Tendo em vista que “não pode ser objeto de contrato a herança de pessoa viva”, o patrimonialista tem a garantia de que herdeiros necessários não irão fazer da futura herança um negócio no presente. Contudo, a proibição da chamada pacta corvina tende a ser um entrave em algumas situações, como, por exemplo, a disposição sobre herança em pactos antenupciais.
O Projeto de Lei nº 4/2025, que trata da reforma do Código Civil Brasileiro, traz inovações no artigo 426, de modo que a proibição mantida no caput ganhou algumas exceções, que, por sua vez, constituem um rol taxativo de possibilidades.

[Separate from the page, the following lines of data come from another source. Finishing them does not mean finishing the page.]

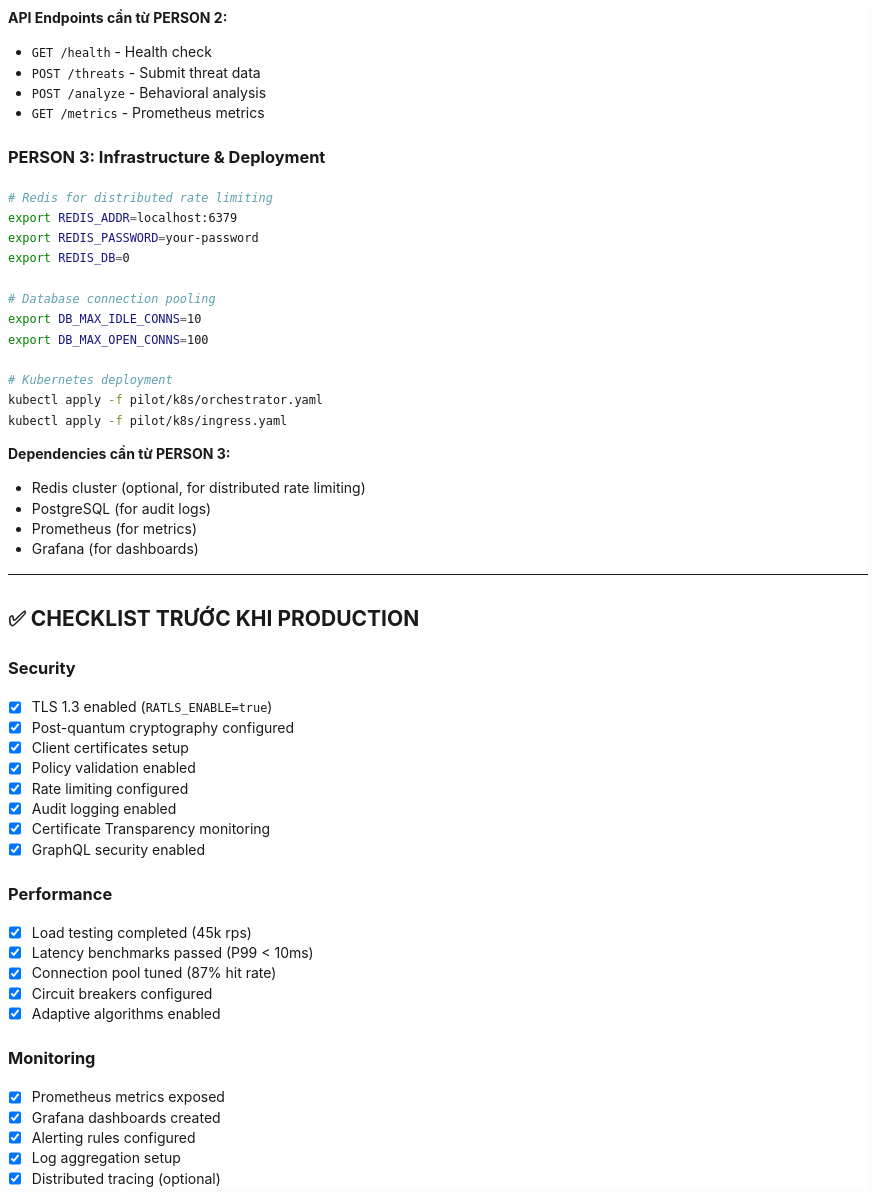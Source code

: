 **API Endpoints cần từ PERSON 2:**
- `GET /health` - Health check
- `POST /threats` - Submit threat data
- `POST /analyze` - Behavioral analysis
- `GET /metrics` - Prometheus metrics

### PERSON 3: Infrastructure & Deployment
```bash
# Redis for distributed rate limiting
export REDIS_ADDR=localhost:6379
export REDIS_PASSWORD=your-password
export REDIS_DB=0

# Database connection pooling
export DB_MAX_IDLE_CONNS=10
export DB_MAX_OPEN_CONNS=100

# Kubernetes deployment
kubectl apply -f pilot/k8s/orchestrator.yaml
kubectl apply -f pilot/k8s/ingress.yaml
```

**Dependencies cần từ PERSON 3:**
- Redis cluster (optional, for distributed rate limiting)
- PostgreSQL (for audit logs)
- Prometheus (for metrics)
- Grafana (for dashboards)

---

## ✅ CHECKLIST TRƯỚC KHI PRODUCTION

### Security
- [x] TLS 1.3 enabled (`RATLS_ENABLE=true`)
- [x] Post-quantum cryptography configured
- [x] Client certificates setup
- [x] Policy validation enabled
- [x] Rate limiting configured
- [x] Audit logging enabled
- [x] Certificate Transparency monitoring
- [x] GraphQL security enabled

### Performance
- [x] Load testing completed (45k rps)
- [x] Latency benchmarks passed (P99 < 10ms)
- [x] Connection pool tuned (87% hit rate)
- [x] Circuit breakers configured
- [x] Adaptive algorithms enabled

### Monitoring
- [x] Prometheus metrics exposed
- [x] Grafana dashboards created
- [x] Alerting rules configured
- [x] Log aggregation setup
- [x] Distributed tracing (optional)
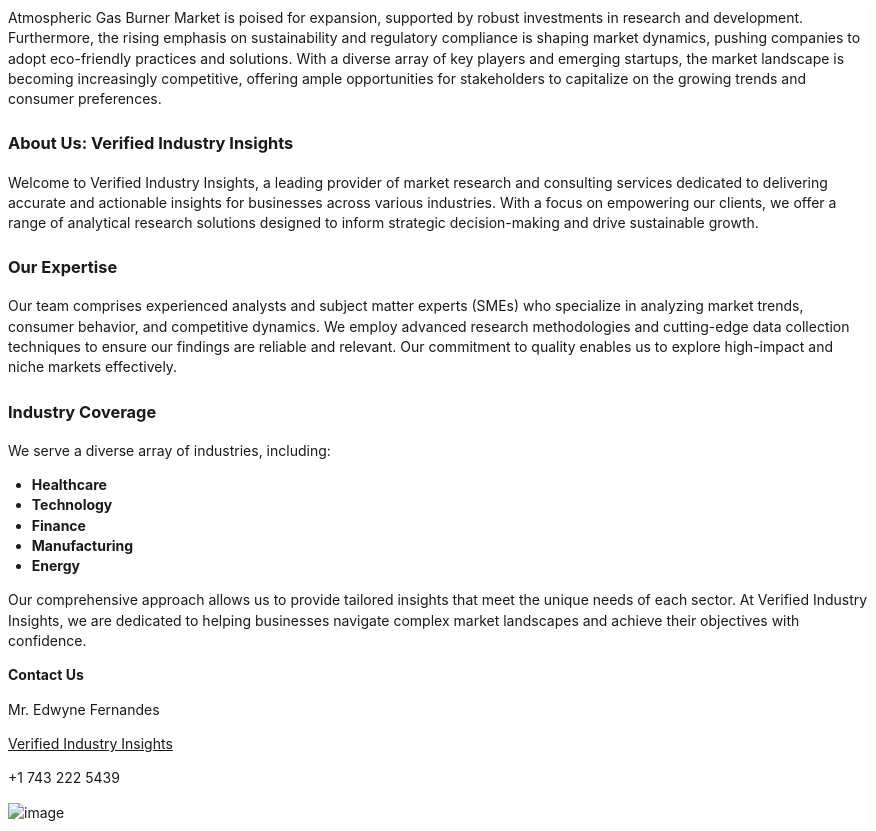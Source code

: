 Atmospheric Gas Burner Market is poised for expansion, supported by robust investments in research and development. Furthermore, the rising emphasis on sustainability and regulatory compliance is shaping market dynamics, pushing companies to adopt eco-friendly practices and solutions. With a diverse array of key players and emerging startups, the market landscape is becoming increasingly competitive, offering ample opportunities for stakeholders to capitalize on the growing trends and consumer preferences.</p><h3>About Us: Verified Industry Insights</h3><p>Welcome to Verified Industry Insights, a leading provider of market research and consulting services dedicated to delivering accurate and actionable insights for businesses across various industries. With a focus on empowering our clients, we offer a range of analytical research solutions designed to inform strategic decision-making and drive sustainable growth.</p><h3>Our Expertise</h3><p>Our team comprises experienced analysts and subject matter experts (SMEs) who specialize in analyzing market trends, consumer behavior, and competitive dynamics. We employ advanced research methodologies and cutting-edge data collection techniques to ensure our findings are reliable and relevant. Our commitment to quality enables us to explore high-impact and niche markets effectively.</p><h3>Industry Coverage</h3><p>We serve a diverse array of industries, including:</p><ul><li><strong>Healthcare</strong></li><li><strong>Technology</strong></li><li><strong>Finance</strong></li><li><strong>Manufacturing</strong></li><li><strong>Energy</strong></li></ul><p>Our comprehensive approach allows us to provide tailored insights that meet the unique needs of each sector. At Verified Industry Insights, we are dedicated to helping businesses navigate complex market landscapes and achieve their objectives with confidence.</p><p><strong>Contact Us</strong></p><p>Mr. Edwyne Fernandes</p><p><a href="https://www.verifiedindustryinsights.com/">Verified Industry Insights</a></p><p>+1 743 222 5439</p>
![image](https://github.com/user-attachments/assets/2b504eda-d572-46a1-b9f2-22dc4ab36806)
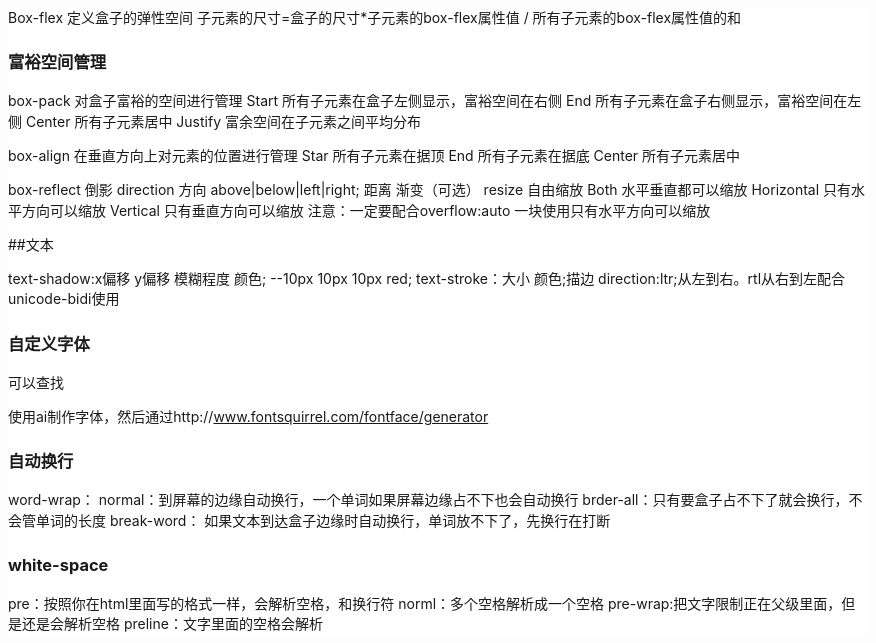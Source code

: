 Box-flex 定义盒子的弹性空间
子元素的尺寸=盒子的尺寸*子元素的box-flex属性值 / 所有子元素的box-flex属性值的和 

### 富裕空间管理


box-pack 对盒子富裕的空间进行管理
Start 所有子元素在盒子左侧显示，富裕空间在右侧
End 所有子元素在盒子右侧显示，富裕空间在左侧
Center 所有子元素居中
Justify 富余空间在子元素之间平均分布

box-align 在垂直方向上对元素的位置进行管理
Star 所有子元素在据顶
End 所有子元素在据底
Center 所有子元素居中


box-reflect 倒影
direction  方向     above|below|left|right;
距离
渐变（可选）
resize 自由缩放
Both 水平垂直都可以缩放
Horizontal 只有水平方向可以缩放
Vertical 只有垂直方向可以缩放
注意：一定要配合overflow:auto 一块使用只有水平方向可以缩放



##文本

text-shadow:x偏移 y偏移 模糊程度 颜色;		--10px 10px 10px red;
text-stroke：大小 颜色;描边
direction:ltr;从左到右。rtl从右到左配合unicode-bidi使用

### 自定义字体

可以查找

使用ai制作字体，然后通过http://www.fontsquirrel.com/fontface/generator

### 自动换行


word-wrap：
normal：到屏幕的边缘自动换行，一个单词如果屏幕边缘占不下也会自动换行
brder-all：只有要盒子占不下了就会换行，不会管单词的长度
break-word： 如果文本到达盒子边缘时自动换行，单词放不下了，先换行在打断


### white-space

pre：按照你在html里面写的格式一样，会解析空格，和换行符
norml：多个空格解析成一个空格
pre-wrap:把文字限制正在父级里面，但是还是会解析空格
preline：文字里面的空格会解析
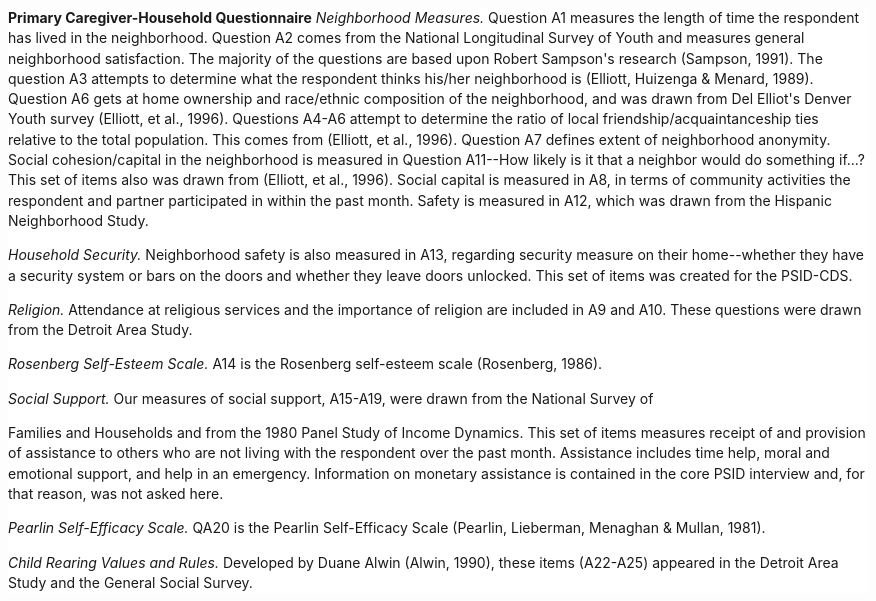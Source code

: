 
**Primary Caregiver-Household Questionnaire**
_Neighborhood Measures._ Question A1 measures the length of time the respondent has lived in the
neighborhood. Question A2 comes from the National Longitudinal Survey of Youth and measures general
neighborhood satisfaction. The majority of the questions are based upon Robert Sampson's research
(Sampson, 1991). The question A3 attempts to determine what the respondent thinks his/her neighborhood
is (Elliott, Huizenga & Menard, 1989). Question A6 gets at home ownership and race/ethnic composition
of the neighborhood, and was drawn from Del Elliot's Denver Youth survey (Elliott, et al., 1996).
Questions A4-A6 attempt to determine the ratio of local friendship/acquaintanceship ties relative to the
total population. This comes from (Elliott, et al., 1996). Question A7 defines extent of neighborhood
anonymity. Social cohesion/capital in the neighborhood is measured in Question A11--How likely is it that
a neighbor would do something if...? This set of items also was drawn from (Elliott, et al., 1996). Social
capital is measured in A8, in terms of community activities the respondent and partner participated in
within the past month. Safety is measured in A12, which was drawn from the Hispanic Neighborhood
Study.


_Household Security._ Neighborhood safety is also measured in A13, regarding security measure on their
home--whether they have a security system or bars on the doors and whether they leave doors unlocked.
This set of items was created for the PSID-CDS.


_Religion._ Attendance at religious services and the importance of religion are included in A9 and A10.
These questions were drawn from the Detroit Area Study.


_Rosenberg Self-Esteem Scale._ A14 is the Rosenberg self-esteem scale (Rosenberg, 1986).


_Social Support._ Our measures of social support, A15-A19, were drawn from the National Survey of


Families and Households and from the 1980 Panel Study of Income Dynamics. This set of items measures
receipt of and provision of assistance to others who are not living with the respondent over the past month.
Assistance includes time help, moral and emotional support, and help in an emergency. Information on
monetary assistance is contained in the core PSID interview and, for that reason, was not asked here.


_Pearlin Self-Efficacy Scale._ QA20 is the Pearlin Self-Efficacy Scale (Pearlin, Lieberman, Menaghan &
Mullan, 1981).


_Child Rearing Values and Rules._ Developed by Duane Alwin (Alwin, 1990), these items (A22-A25)
appeared in the Detroit Area Study and the General Social Survey.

Caso aprovada, a mudança será um grande trunfo para os planejamentos patrimoniais e sucessórios, dada a maior liberdade do patrimonialista de exercer a autonomia da vontade, que por vezes é tolhida pelo atual texto de lei.
Será possível, por exemplo, que herdeiros necessários e descendentes firmem, em conjunto, diretivas sobre colação de bens, excesso inoficioso, partilhas de participações societárias — mesmo estando ainda vivo o ascendente comum.
Essa possibilidade se mostra de extrema relevância para casos em que já existe conflito sobre a futura herança antes da abertura efetiva da sucessão. Permitir que os herdeiros, em autocomposição, façam acordos sobre colação de bens recebidos em doação, possível inoficiosidade da doação recebida e, especialmente, sobre partilhas de participações societárias, pode, inclusive, ter o efeito de desjudicialização de processos de inventário, que se tornam litigiosos por falta de concordância quanto a tais temas.
Outro ponto muito importante trazido pela nova redação do artigo 426 é a permissão para que nubentes ou conviventes, por pacto antenupcial ou convencional, renunciem à condição de herdeiro do outro nubente/convivente.
Ainda que esta já seja uma prática comum em pactos antenupciais, a discussão sobre se a disposição de renúncia antecipada seria ou não pacta corvina cai por terra.
Com a alteração legal, os conviventes poderão estabelecer a renúncia recíproca na escritura pública de união estável, e os cônjuges poderão estabelecê-la até mesmo após a formalização do casamento, por intermédio de escritura pública pós-nupcial.
A renúncia, caso aprovado o texto, poderá ser condicionada, ainda, à sobrevivência ou não de parentes sucessíveis de qualquer classe ou de quaisquer outras pessoas. Ou seja, o casal poderá estabelecer regras para a eficácia ou não da renúncia.
Poderão estabelecer, por exemplo, que a renúncia antecipada somente se efetivará se o casal, no momento da morte de um dos cônjuges/conviventes, tiver filhos comuns. Neste caso, a renúncia não precisa necessariamente ser recíproca.
Em que pese a liberdade de contratação que o texto dará aos nubentes/conviventes, a comissão responsável pela elaboração do texto de lei também se preocupou em manter a segurança daquele que, eventualmente, renunciar ao direito de herança, dispondo que a renúncia não afeta o direito real de habitação previsto no artigo 1.831 do mesmo Código, salvo expressa previsão quanto a este ponto.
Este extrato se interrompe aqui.